- [ABOUT THIS TASK]: Use the entries below and reproduce exactly the lines from the one containing "1. From a fresh" down to the one containing "3. In the cloned", both of them included.

- [Stored data entries]:
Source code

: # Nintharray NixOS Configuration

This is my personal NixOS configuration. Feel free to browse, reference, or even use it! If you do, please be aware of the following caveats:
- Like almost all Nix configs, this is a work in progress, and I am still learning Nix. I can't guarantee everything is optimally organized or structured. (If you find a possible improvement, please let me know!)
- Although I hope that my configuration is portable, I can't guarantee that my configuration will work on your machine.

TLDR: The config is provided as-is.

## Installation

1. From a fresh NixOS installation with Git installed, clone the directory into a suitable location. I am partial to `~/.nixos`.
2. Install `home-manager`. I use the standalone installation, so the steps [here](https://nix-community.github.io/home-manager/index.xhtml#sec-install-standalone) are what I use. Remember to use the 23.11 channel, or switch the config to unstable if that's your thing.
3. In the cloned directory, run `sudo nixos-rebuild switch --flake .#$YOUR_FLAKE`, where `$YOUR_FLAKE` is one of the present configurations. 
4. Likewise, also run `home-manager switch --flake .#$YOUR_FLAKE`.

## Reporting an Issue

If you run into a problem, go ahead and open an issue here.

- [PROBLEM SOLUTION]:
1. From a fresh NixOS installation with Git installed, clone the directory into a suitable location. I am partial to `~/.nixos`.
2. Install `home-manager`. I use the standalone installation, so the steps [here](https://nix-community.github.io/home-manager/index.xhtml#sec-install-standalone) are what I use. Remember to use the 23.11 channel, or switch the config to unstable if that's your thing.
3. In the cloned directory, run `sudo nixos-rebuild switch --flake .#$YOUR_FLAKE`, where `$YOUR_FLAKE` is one of the present configurations. 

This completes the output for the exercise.